What is needed |
Print the data in full, exactly as it reads.

*** Opening Entries provided ***

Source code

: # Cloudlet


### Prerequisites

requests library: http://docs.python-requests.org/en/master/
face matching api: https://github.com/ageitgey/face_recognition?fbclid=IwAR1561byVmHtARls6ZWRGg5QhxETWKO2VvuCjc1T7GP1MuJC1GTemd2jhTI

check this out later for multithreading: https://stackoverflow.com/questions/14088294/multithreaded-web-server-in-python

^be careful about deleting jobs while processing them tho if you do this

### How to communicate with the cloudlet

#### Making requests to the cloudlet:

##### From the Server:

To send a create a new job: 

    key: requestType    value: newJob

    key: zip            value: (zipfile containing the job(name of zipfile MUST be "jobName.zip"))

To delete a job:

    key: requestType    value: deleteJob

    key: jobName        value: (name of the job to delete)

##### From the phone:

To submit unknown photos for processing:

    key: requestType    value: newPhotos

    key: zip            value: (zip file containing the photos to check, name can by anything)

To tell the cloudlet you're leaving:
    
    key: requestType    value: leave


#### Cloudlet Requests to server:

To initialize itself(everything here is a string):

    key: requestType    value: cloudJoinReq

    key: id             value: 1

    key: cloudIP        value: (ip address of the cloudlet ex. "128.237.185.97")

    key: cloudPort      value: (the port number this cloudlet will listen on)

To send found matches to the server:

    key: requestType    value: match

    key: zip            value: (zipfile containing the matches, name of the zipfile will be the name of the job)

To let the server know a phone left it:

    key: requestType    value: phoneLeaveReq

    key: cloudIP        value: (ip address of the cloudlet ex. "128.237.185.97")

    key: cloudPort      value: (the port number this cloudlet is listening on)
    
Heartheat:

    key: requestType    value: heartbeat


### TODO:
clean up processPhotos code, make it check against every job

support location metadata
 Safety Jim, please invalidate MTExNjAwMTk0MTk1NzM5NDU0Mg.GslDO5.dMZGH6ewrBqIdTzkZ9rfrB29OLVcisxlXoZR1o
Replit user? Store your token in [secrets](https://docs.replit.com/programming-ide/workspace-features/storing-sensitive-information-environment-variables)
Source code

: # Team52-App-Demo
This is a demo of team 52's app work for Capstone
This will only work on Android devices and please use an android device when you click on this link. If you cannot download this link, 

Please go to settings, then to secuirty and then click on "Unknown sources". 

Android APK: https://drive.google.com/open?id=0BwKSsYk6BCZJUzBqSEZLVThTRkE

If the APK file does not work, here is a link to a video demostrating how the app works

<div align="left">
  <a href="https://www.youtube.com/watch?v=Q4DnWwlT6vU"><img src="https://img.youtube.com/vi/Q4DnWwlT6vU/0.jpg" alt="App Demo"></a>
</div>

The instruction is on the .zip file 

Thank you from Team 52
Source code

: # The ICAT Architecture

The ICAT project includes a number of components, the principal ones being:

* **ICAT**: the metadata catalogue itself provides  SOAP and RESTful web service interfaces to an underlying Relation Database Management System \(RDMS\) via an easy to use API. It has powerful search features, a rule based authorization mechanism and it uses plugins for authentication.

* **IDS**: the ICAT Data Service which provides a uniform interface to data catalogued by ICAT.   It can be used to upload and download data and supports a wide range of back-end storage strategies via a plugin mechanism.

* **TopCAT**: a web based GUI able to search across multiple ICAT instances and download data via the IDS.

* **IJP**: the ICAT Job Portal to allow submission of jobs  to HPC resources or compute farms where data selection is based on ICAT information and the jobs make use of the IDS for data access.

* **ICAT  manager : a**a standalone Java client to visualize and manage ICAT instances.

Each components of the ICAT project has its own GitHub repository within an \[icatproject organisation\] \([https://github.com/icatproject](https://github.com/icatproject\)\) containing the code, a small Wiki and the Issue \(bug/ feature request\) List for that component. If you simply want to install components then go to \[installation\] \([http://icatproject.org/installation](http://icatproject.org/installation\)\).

*** Closing Entries provided ***

Solution to the exercise |
Source code

: # Cloudlet


### Prerequisites

requests library: http://docs.python-requests.org/en/master/
face matching api: https://github.com/ageitgey/face_recognition?fbclid=IwAR1561byVmHtARls6ZWRGg5QhxETWKO2VvuCjc1T7GP1MuJC1GTemd2jhTI

check this out later for multithreading: https://stackoverflow.com/questions/14088294/multithreaded-web-server-in-python

^be careful about deleting jobs while processing them tho if you do this

### How to communicate with the cloudlet

#### Making requests to the cloudlet:

##### From the Server:

To send a create a new job: 

    key: requestType    value: newJob

    key: zip            value: (zipfile containing the job(name of zipfile MUST be "jobName.zip"))

To delete a job:

    key: requestType    value: deleteJob

    key: jobName        value: (name of the job to delete)

##### From the phone:

To submit unknown photos for processing:

    key: requestType    value: newPhotos

    key: zip            value: (zip file containing the photos to check, name can by anything)

To tell the cloudlet you're leaving:
    
    key: requestType    value: leave


#### Cloudlet Requests to server:

To initialize itself(everything here is a string):

    key: requestType    value: cloudJoinReq

    key: id             value: 1

    key: cloudIP        value: (ip address of the cloudlet ex. "128.237.185.97")

    key: cloudPort      value: (the port number this cloudlet will listen on)

To send found matches to the server:

    key: requestType    value: match

    key: zip            value: (zipfile containing the matches, name of the zipfile will be the name of the job)

To let the server know a phone left it:

    key: requestType    value: phoneLeaveReq

    key: cloudIP        value: (ip address of the cloudlet ex. "128.237.185.97")

    key: cloudPort      value: (the port number this cloudlet is listening on)
    
Heartheat:

    key: requestType    value: heartbeat


### TODO:
clean up processPhotos code, make it check against every job

support location metadata
 Safety Jim, please invalidate MTExNjAwMTk0MTk1NzM5NDU0Mg.GslDO5.dMZGH6ewrBqIdTzkZ9rfrB29OLVcisxlXoZR1o
Replit user? Store your token in [secrets](https://docs.replit.com/programming-ide/workspace-features/storing-sensitive-information-environment-variables)
Source code

: # Team52-App-Demo
This is a demo of team 52's app work for Capstone
This will only work on Android devices and please use an android device when you click on this link. If you cannot download this link, 

Please go to settings, then to secuirty and then click on "Unknown sources". 

Android APK: https://drive.google.com/open?id=0BwKSsYk6BCZJUzBqSEZLVThTRkE

If the APK file does not work, here is a link to a video demostrating how the app works

<div align="left">
  <a href="https://www.youtube.com/watch?v=Q4DnWwlT6vU"><img src="https://img.youtube.com/vi/Q4DnWwlT6vU/0.jpg" alt="App Demo"></a>
</div>

The instruction is on the .zip file 

Thank you from Team 52
Source code

: # The ICAT Architecture

The ICAT project includes a number of components, the principal ones being:

* **ICAT**: the metadata catalogue itself provides  SOAP and RESTful web service interfaces to an underlying Relation Database Management System \(RDMS\) via an easy to use API. It has powerful search features, a rule based authorization mechanism and it uses plugins for authentication.

* **IDS**: the ICAT Data Service which provides a uniform interface to data catalogued by ICAT.   It can be used to upload and download data and supports a wide range of back-end storage strategies via a plugin mechanism.

* **TopCAT**: a web based GUI able to search across multiple ICAT instances and download data via the IDS.

* **IJP**: the ICAT Job Portal to allow submission of jobs  to HPC resources or compute farms where data selection is based on ICAT information and the jobs make use of the IDS for data access.

* **ICAT  manager : a**a standalone Java client to visualize and manage ICAT instances.

Each components of the ICAT project has its own GitHub repository within an \[icatproject organisation\] \([https://github.com/icatproject](https://github.com/icatproject\)\) containing the code, a small Wiki and the Issue \(bug/ feature request\) List for that component. If you simply want to install components then go to \[installation\] \([http://icatproject.org/installation](http://icatproject.org/installation\)\).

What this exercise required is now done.